The most recent Cochrane review of 15 RCTs examined whether homocysteine-lowering interventions lowered the risk of cardiovascular diseases (CVD) among 71,422 adults with e.g., hypertension, low levels of high density lipoprotein (HDL) or high total cholesterol, and without established CVD. The study showed no effect of interventions from testing vitamins B9/folic acid, B6, or B12 supplements alone or in combination compared with placebo for preventing CVD [14]. A randomized double-blinded, placebo-controlled trial reported reduction in fasting glucose levels, insulin response to oral glucose, and intrahepatic triglyceride levels among adults with obesity and prediabetes (21–70 years) after supplementation with betaine (3300 mg twice daily for 10 days, followed 4950 mg twice daily for 12 weeks) compared to a placebo. However, no effect was observed on HbA1c and insulin sensitivity was not improved after betaine treatment compared to a placebo [15].
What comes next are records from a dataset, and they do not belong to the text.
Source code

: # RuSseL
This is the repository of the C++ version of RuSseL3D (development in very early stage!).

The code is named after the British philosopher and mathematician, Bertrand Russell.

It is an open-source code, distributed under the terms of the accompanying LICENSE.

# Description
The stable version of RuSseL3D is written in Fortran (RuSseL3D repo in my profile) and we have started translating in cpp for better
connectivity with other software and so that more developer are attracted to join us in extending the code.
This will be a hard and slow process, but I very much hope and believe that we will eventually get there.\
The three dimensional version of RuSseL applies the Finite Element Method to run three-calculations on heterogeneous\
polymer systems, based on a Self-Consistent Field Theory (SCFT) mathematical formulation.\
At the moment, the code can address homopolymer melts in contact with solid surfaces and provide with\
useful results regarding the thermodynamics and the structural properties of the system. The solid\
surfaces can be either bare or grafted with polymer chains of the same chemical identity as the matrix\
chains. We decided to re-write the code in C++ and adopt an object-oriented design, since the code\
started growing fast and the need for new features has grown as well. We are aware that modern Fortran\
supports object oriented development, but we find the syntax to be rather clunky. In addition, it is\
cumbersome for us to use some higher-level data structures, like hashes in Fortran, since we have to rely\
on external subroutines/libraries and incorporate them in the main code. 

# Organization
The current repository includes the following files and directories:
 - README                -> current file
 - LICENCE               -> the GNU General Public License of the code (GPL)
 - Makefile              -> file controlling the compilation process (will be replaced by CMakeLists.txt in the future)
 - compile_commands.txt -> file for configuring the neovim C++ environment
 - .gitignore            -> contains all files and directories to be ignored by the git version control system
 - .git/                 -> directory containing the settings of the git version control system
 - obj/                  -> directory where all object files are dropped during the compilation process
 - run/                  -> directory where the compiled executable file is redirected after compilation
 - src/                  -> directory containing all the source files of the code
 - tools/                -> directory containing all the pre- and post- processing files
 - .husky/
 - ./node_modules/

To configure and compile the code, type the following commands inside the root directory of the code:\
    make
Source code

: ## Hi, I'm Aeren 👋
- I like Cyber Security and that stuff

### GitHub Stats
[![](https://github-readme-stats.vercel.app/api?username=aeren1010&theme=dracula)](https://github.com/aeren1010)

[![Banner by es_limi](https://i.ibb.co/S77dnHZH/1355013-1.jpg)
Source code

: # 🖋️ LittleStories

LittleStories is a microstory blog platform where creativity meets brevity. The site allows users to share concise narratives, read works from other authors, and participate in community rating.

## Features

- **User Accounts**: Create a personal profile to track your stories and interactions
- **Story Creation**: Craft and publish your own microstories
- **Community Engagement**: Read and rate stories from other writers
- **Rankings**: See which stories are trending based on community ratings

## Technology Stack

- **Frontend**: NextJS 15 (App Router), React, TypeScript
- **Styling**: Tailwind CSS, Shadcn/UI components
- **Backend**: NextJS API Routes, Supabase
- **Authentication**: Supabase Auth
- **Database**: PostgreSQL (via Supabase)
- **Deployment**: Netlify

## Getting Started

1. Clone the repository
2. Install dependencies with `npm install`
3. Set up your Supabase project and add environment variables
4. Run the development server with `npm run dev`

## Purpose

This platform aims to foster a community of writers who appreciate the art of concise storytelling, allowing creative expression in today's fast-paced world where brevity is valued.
In conclusion, supplementation with folate might be beneficial for reducing insulin resistance and fasting insulin, but folate alone or in combination with vitamins B6 and B12 supplements had no effect on HbA1c, fasting glucose, total cholesterol, triglycerides, low HDL, and systolic and diastolic blood pressure. A low plasma homocysteine concentration has been associated with reduced HbA1c and fasting glucose concentrations after folate supplementation. Betaine supplementation resulted in lowering triglyceride and fasting glucose levels, but had no effect on insulin sensitivity and HbA1c.

Further RCTs regarding the effects of single or multi-methyl donor nutrient supplementation on MetS components in children and adults are needed. Gaining a better understanding of epigenetic regulation of gene expression in MetS would be useful to guide future RCTs for nutritional interventions based on methyl-donor supplements that may alter the epigenetic marks of genes, thereby modulating the progression of MetS.